The truth they told also reveals the way the rest of the world is viewed by the holders of concentrated privilege in the United States and its English-speaking allies. It appears that in the eyes of the “Five Eyes,” there is a “hierarchy of whiteness and privilege.” It is thus not surprising that the “Five Eyes” should watch China, Latin America (where, for instance, the NSA spied on the Brazilian oil firm Petrobras), and the Arab nations. But the “Five Eyes” were also gazing on the citizens and governments of Italy, Spain, Greece, Portugal, and Germany. What was their motivation? I believe it was to gather intelligence in order to guide U.S. attempts to open the economies of these countries (and of the European Union as a whole) to capture by American and British-owned multinational corporations in the name of free-market neoliberalism. From a business standpoint, such a goal makes sense. But what kind of pathology makes a person want to own and control all the economies of the world? The revelations of NSA spying showed the non-English European nations in yet one more way that they were not the “golden children” of the pathological family headed by the United States.  The white privilege promulgated by the holders of concentrated privilege in the United States is therefore not even for all white nations. Rather, the holders of that privilege want the rest of us to regard it as the sole possession of the English-speaking white nations. 


And within the United States, the masters of white privilege are unwilling to share it even with all of the white citizens of the United States.

When one considers the expressions of the “white privilege” being pushed in this country, one can see clearly why that privilege is not intended even for all white people in this country. Consider the “patriarchy” movement now being pushed by many conservative, Republican-leaning, white male evangelical leaders. Or consider the violent underpinnings of the “men's rights movement.”  Or consider the “manosphere” which harbors such movements, and which provided inspiration to Eliot Rodger's shooting spree in 2014. (See this and this.)  The manosphere is also the source of death threats against women who have publicly objected to the portrayal of violence against women in online video games.   Consider also the effect of Republican support for gun rights on domestic violence in this country , or Republican obstructionism in drafting domestic violence legislation for the military, or the conservative talking heads and politicians who want to repeal female suffrage. I could go on and on.

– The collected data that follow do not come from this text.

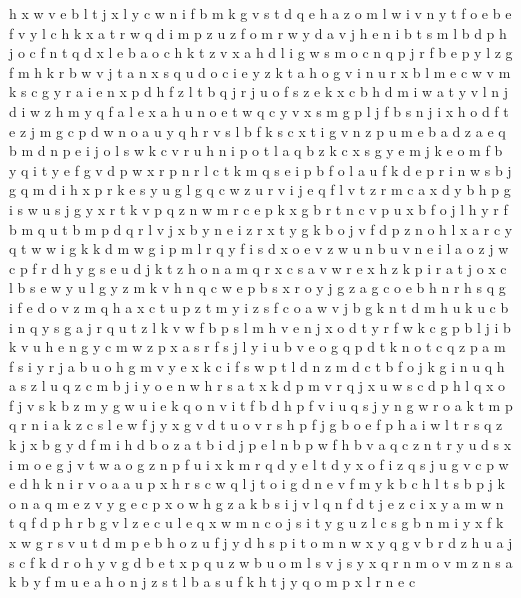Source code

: \documentclass{article}
\begin{document}
h x w v e
b l t
j x l y c w n i f b m k g v s t d q e h a z o
m l w i v n y t f o e
b e f v y l c h k x a t r w q d i m p z
u z f o m r w y d a v j h e n i b t s
m l b d p h j
o c
f n t q d x l e b a o c h
k t z v x a h d l i g w s m o c n q p j r f b e
p y l z g f m h k r b w v j t a n x s q u d o c i e
y z k t a h o g v i n u r x b l m e c
w v m k s c g y r a i e n x p d h f z l t b q j
r j u o f s z e k x c b h d m i w a t y v l n
j d i w z h m y q f a l e x
a h u n o e t w q c y v x s m g p l j
f b s n j i x h o d
f t e z j m g c p d w n o a u y q h r v s l b
f k s c x t i g v n z p u m e b a d
z a e
q b m d n p e i j o l s w k c
v r u h n i p o t l a q b z k c x s g y e m j
k e o m f b y
q i t y e f g v d p w x r
p
n r l c t k m q s e i p b f o
l a u f k d e p r i n w s b j g q m
d i h x p r k e s y u g l
g q c w z u r v i
j e q f l v t z r m c a x d y b h p g i s w
u s j g y x r t k v p q z n w
m r c e p k x g b
r t n c v p u x b f o j l
h y r f b m q
u t b m
p d q r l v j x b y n e i z
r x t y g k b o
j v f d p z n o h l x a r c y q t w
w i g k
k d m w g i
p m l r q y f i s d x o e v z w u n
b u v n e i l a o z j w c p f r d h y g s
e u d j k t z h o n a m q r x c
s a v w r e x
h z k p i r a t j o x c l b s e w y
u l g y z m k v h n q c w e p b s x r o
y j g z
a g c o e b h
n r h s q g i f e d o v z
m q h a x c t u p
z t m
y i z s f c o a w v j b g k n t d m h u
k u c b i n q y s g a j r
q u t z l k v w f b p
s l m h v e n j x o d t y r f w k c g p b
l j i b k v u h e n g y c m w z p x a s r f
s
j l y i u b v e o g q p d t k
n o t c q z p a m f s i y
r j a b u o h g m v y e x k c i f s w p t l d n z
m d c t b f o j k g i n u q h a s z l
u q z c m b j i y o e n w h r s a t x
k d p m v
r q j x u w s
c d p h l q x o f j v s k b z m y g w u i e
k q o n v i t f
b d h p f v i u q s j y n g w r o a k t m
p q r n i a k z c s l e w f j y x g v d t u o
v r s h p f
j g b o
e f p h a i w l t r s q z k j x b g y d
f m i h d b o z a t
b i d j
p e l n b
p w f h b v a q c z n t r y u d s x i m o e g j
v t w a o g z n p f u i x k m r q d y e
l t d y x o f i z q s j u g v c p w e
d h k n i r v o a
a u p x h r s c w q l j t o i g d n e v f m y k b
c h l t s b p j k o n a q m e z v y g
e c p x o w h g z a k b s i j v l q n f d t
j e z c i x y a m w n t q f d p h r b g v l
z e c
u l e q x w m n c o j s i t y g
u z l c s g b n m i y x
f k x w g r s v u t d m p e b h
o z u f j y d h s
p i t o m n w x y q g v b r d z h u a j s c f k
d r o h y
v g d b e t x p q u z
w b u o m l s v
j s y x q r n m
o v m z n s a k b y f
m u e a h o n j z s t l b
a s u f k h t j y q o m p x l r n e c
\end{document}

In other words, it has become quite clear that the holders of white privilege in this country intend that the chief holders of that privilege be white, English-speaking men. Therefore, it is not surprising that they are very frightened and angry now at the emergence of a multipolar world in which one person or group will not be able to lord themselves over another, but in which people will have to rely on politeness in order to get on with their fellow human beings - even within their own homes. One recent expression of that anger is the Tea Party, “a reflection of enormous anger, primarily of white conservative men. They are older, better educated, and economically better off than most Americans...” Many of the outbursts of violent or threatening rage among white Americans are a reflection of “whites' fears that this country and the world are on the verge of losing its Anglo-Saxon domination.”  (Clio's Psyche, June 2011)  


The formal expressions of that rage and fear come from the wealthy and the politically connected, whereas the trashiest expressions come from people like the man whose picture adorns this week's post. Either way, the voices of that rage and fear are not only white, but overwhelmingly male. They long for the "return" of a world which never quite existed, a world in which they imagine they could act like kings without regard to the effect of that kingship on others.  Those who subscribe to the brand of white privilege I have described want the heavy costs of that privilege to be borne, not just by non-white people, or non-English speakers, but by their own women and children. This is hardly the way to construct an enduring society.  It is, however, a good way to construct a society that self-destructs.